History has shown* that astronauts, or more accurately lunarnauts, often like to skip about when they’re on the Moon. But, fun though it might seem, is skipping (in reduced gravity situations) an efficient way to get around?

Research teams from the Laboratory of Physiomechanics of Locomotion, Department of Pathophysiology and Transplantation, University of Milan, Italy, and PDU Biomechanics, Centro Universitario de Paysandú, Universidad de la República, Uruguay, have – for the first time – performed experiments to find out.

In the absence of a convenient low-gravity environment, they instead used earthbound skippers who were supported by bungee-jumping rubber cords to see how this “almost dismissed gait” stacked up against more everyday gaits such as walking and running.

“From a metabolic perspective, our results show that bouncing gaits benefit in low gravity more than walking, and that skipping reports the highest gain in cost reduction, reaching values for terrestrial walking. This could partly explain astronauts’ choice during Apollo 14 and 17 missions of skipping gait while moving on the Moon.”

The researchers predict that skipping will be useful if lunarnauts ever return to the Moon.

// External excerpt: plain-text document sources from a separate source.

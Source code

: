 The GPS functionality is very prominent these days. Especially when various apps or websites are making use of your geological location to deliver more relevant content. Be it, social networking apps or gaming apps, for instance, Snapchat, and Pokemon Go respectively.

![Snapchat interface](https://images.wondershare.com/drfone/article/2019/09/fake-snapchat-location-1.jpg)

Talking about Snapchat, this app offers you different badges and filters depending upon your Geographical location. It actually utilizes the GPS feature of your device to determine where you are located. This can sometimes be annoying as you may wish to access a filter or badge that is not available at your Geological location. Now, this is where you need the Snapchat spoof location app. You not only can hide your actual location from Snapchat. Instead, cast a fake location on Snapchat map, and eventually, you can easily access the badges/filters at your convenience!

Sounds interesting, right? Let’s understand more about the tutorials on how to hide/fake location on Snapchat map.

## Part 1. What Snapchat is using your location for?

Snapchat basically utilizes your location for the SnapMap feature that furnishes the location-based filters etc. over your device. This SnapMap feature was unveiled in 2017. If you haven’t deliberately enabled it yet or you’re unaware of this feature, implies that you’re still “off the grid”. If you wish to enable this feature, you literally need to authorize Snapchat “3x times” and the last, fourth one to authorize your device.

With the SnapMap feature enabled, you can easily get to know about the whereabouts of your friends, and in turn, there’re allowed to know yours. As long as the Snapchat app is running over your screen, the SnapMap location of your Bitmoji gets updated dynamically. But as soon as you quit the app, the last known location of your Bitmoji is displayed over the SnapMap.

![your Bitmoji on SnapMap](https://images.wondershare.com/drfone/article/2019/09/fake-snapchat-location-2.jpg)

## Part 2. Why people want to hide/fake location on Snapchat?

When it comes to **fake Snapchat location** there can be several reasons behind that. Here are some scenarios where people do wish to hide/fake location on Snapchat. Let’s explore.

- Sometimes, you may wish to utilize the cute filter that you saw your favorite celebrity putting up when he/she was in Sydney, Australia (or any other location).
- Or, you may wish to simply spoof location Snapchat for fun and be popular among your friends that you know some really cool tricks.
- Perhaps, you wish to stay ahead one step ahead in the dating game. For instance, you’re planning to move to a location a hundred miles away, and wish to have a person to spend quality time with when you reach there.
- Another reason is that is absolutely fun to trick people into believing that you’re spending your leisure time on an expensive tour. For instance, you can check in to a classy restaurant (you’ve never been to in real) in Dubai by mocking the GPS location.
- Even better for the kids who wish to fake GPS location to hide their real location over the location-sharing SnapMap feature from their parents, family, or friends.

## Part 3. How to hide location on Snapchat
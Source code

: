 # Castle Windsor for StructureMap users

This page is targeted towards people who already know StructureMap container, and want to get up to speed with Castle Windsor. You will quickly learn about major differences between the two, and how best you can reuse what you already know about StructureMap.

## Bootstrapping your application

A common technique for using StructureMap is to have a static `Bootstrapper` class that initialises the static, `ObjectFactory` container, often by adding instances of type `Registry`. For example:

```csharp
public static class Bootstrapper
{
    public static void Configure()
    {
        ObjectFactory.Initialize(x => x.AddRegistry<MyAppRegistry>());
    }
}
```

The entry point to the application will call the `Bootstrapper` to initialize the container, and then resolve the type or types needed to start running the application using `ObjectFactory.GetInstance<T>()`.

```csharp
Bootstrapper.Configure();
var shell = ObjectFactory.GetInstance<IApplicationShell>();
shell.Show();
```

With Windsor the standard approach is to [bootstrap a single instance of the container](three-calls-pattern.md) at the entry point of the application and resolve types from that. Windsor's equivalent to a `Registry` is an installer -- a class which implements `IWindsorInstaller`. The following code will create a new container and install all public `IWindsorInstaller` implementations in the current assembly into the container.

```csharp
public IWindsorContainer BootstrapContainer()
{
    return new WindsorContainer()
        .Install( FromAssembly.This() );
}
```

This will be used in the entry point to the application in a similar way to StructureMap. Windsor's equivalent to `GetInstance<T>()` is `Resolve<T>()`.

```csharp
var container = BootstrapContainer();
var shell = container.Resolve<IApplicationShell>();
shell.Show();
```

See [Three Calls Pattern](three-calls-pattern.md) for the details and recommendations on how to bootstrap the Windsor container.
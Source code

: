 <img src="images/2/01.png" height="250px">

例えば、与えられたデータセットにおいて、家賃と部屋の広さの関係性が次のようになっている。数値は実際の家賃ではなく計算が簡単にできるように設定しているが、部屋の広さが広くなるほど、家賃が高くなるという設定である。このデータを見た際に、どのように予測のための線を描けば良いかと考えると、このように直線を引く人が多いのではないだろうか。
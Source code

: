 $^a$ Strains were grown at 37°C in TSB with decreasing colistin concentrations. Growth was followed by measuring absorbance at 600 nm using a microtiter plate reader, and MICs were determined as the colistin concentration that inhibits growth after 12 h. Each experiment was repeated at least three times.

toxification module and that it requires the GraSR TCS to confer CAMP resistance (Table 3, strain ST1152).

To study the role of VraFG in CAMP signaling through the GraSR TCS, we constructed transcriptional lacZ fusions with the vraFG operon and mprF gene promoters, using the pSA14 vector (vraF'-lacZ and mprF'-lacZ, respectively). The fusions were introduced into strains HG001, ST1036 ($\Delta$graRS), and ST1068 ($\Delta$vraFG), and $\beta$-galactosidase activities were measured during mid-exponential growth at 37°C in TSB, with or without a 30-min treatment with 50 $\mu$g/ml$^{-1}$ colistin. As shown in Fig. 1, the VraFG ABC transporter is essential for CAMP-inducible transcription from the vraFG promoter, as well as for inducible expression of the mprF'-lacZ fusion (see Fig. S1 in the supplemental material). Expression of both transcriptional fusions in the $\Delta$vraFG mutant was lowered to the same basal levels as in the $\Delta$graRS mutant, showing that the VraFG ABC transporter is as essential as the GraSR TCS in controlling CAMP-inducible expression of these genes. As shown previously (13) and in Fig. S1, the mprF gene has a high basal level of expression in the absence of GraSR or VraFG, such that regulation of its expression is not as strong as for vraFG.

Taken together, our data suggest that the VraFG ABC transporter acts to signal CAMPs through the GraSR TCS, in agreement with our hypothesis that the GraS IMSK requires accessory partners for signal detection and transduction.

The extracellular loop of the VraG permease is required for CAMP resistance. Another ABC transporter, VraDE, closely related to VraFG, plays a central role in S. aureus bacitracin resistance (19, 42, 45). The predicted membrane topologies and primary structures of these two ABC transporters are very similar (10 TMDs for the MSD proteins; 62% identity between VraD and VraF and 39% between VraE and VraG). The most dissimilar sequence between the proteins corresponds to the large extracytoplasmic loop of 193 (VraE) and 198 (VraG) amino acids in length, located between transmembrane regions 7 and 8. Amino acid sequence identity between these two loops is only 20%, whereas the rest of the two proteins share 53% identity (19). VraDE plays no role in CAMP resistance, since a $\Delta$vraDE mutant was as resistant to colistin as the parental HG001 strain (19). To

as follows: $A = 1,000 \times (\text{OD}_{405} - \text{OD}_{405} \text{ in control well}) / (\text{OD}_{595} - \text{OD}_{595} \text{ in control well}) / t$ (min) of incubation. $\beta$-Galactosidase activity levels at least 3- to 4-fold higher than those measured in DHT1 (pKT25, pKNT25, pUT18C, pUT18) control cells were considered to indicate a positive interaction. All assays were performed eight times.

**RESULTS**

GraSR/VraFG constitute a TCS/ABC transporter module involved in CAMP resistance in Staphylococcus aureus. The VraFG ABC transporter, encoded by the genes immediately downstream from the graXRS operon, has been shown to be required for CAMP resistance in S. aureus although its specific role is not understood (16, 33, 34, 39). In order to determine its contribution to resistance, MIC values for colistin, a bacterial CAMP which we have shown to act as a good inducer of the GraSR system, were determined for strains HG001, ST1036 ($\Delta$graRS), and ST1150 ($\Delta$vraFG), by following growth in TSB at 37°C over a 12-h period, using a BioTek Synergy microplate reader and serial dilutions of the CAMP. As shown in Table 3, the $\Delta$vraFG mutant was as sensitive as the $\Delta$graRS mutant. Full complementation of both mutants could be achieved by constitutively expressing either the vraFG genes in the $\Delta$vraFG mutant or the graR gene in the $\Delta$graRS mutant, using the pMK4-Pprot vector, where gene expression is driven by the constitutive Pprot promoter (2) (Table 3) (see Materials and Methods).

“It is likely that skipping will be used also for steering and moving in circles on the lunar surface, as it is an asymmetrical gait that quadrupeds deterministically use to turn (in the direction of the leading limb of the front pair first, then followed by the hindlimbs), as observable in show jumping competition.”

See: Skipping vs. running as the bipedal gait of choice in hypogravity in the Journal of Applied Physiology, Volume 119, Issue 1, 2015

* Notes:

[1] A supplementary video, from which the still above is taken, is available here in .mov format.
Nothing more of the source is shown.